As always, if you want to know the future, follow the money.

The money today says that EVs (electric vehicles) are on track to reach price parity with internal-combustion engine cars by 2024, less than two year away. That’s according to the research firm Wood Mackenzie.

“The projected price of battery packs keeps dropping,” says Wood Mackenzie in Green Car Reports. Battery packs will drop below $100 per kilowatt-hour by 2024—one year earlier than expected. And that’s the point, add Green Car Reports, when EVs should be as affordable as your typical Honda Accord with a tidy four-banger and a bunch of other mainstream cars.

The guts of the Endurance EV pickup.

Not surprisingly, Wood Mackenzie suggests that EV sales could account of what in a normal year is about 40-45 per cent of the global new car market – annual unit sales of 45 million by 2040, at which point the world could see a total of 323 million EVs on the road.

Wood Mackenzie is just one of a horde of forecasters looking ahead to what might be a world in which EVs become everyday and thoroughly mainstream transportation. But as with all forecasters, these are just projections – or best guesses. Wood Mackenzie isn’t betting its own money on EVs, but instead selling its insights to help car companies, investors, governments and others make plans and place wagers.

Ah, but as The New York Times points out, an emerging bubble of investors is putting big, big money into EVs – and we’re not talking only about Tesla shareholders. Let’s do a little bit of following some very big money.

Meet Steve Burns. His company, Lordstown Motors, is one of several emerging EV companies that is racing to market with niche models that have attracted investor attention. Lordstown is rushing to built and deliver an electric work pickup, a fleet model aimed at utility and construction companies, perhaps governments and others fleet operators.

According to The Times, Lordstown’s order bank is up to 27,000 and growing. The goal is to beat Tesla to the market with a commercially viable EV pickup.

Then there is Nikola, which when commercial production begins plans to build heavy trucks powered by electricity and hydrogen fuel cells. Fisker is yet another emerging EV maker with a business plan to make a plunge in a growing market for “green” vehicles – a market which will be given a massive boost if Democratic nominee Joe Biden wins the presidency in November, sending “clean coal” Donald Trump and his anti-environment policies to the sidelines.

What makes these three EV makers and others so very interesting and promising, notes The Times, is that they all have the funds to make their plans reality. They have the money and gobs of it.

Lordstown has access to the pile of cash needed to bring the Endurance to market.

Fisker has merged with an acquisition company backed by Apollo Global Management, the private equity firm. Lordstown, which has a plant and machinery from General Motors (also a small investor), has merged with what’s called a special-purpose acquisition company or SPAC. That has put hundreds of millions into the Lordstown kitty, along with a public listing on Nasdaq, making the company accessible for a broad swath of investors interested in putting money into a green future.

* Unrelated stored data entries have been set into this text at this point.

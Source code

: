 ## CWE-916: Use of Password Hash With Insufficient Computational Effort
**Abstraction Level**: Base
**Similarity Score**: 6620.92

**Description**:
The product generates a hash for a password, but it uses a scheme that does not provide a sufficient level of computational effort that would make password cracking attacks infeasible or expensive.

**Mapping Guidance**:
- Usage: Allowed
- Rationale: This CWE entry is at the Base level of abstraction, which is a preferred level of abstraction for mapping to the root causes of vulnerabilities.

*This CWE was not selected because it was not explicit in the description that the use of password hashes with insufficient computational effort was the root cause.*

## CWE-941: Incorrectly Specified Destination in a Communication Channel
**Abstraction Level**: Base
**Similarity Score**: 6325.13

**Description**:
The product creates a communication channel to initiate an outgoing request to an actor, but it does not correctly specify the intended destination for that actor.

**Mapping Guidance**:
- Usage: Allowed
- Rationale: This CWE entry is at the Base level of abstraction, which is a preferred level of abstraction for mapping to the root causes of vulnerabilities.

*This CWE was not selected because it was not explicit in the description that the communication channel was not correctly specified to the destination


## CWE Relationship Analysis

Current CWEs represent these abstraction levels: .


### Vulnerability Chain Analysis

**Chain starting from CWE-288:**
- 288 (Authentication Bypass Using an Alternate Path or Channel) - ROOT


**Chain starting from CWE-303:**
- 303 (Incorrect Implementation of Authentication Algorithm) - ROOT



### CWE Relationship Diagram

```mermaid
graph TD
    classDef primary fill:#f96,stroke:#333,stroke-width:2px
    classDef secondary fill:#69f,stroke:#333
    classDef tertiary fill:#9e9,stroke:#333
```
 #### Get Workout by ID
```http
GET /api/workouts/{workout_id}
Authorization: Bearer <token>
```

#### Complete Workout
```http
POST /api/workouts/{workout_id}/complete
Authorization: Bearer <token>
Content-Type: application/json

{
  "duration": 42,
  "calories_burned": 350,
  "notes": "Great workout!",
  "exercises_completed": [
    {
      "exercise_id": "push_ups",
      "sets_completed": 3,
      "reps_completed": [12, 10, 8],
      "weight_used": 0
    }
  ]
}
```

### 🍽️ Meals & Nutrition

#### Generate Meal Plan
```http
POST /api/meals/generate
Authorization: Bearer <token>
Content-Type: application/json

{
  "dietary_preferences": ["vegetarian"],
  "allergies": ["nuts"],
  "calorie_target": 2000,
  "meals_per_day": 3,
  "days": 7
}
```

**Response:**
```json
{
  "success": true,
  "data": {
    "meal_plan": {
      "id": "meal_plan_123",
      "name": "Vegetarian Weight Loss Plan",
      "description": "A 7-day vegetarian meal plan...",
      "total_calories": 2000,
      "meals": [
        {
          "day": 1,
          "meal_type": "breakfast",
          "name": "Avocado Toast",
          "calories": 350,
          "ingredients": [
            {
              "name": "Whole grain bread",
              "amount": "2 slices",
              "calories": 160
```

Or as Burns put it to The Times, into the “race to be the first with electric trucks.”

I won’t dig into the arcana of SPECS, other than to describe them as shells with lots of money looking to invest in emerging companies in the form of a partnership or acquisition that works for both parties – the investors get a chunk of a potential game-changer of a company, and the cash-starved start-up gets funding and the backing of rich partners with access to even more money.

As The Times notes, “investors behind SPACs have become particularly enamored with electric vehicle businesses amid rising expectation that such cars and trucks will soon begin displacing vehicles powered by fossil fuels” If Wood Mackenzie is correct, it’s a market that could be part of a global EV surge reaching 45 million units annually in less than two decades.

Today, Lordstown Motors is valued at US$1.6 billion, with plans to start producing pickups next year, notes The Times. This would not have been possible without having raised hundreds of millions in private investment for the public company. Along with GM, other investors include Fidelity, BlackRock and Wellington Management. These investors are hoping that Wood Mackenzie is correct – that the market for EVs will grow from about 2% now to 40-50 per cent by 2040.

The expectation is that Lordstown’s pickup, the Endurance, with its four electric motors (one powering each wheel) will be at the vanguard of a sea change in the global auto industry – a transformative shift to EVs driven by consumer demand with the regulatory blessing of governments from China to the entire European Union. And even the United States, if Biden is elected and puts into motion his US$2 trillion “green” plan.

The truth is, a huge pile of money, one growing by the day, is betting on the future of green transportation. That’s a fact, not a projection from a research company or a think tank, nor is it a political promise.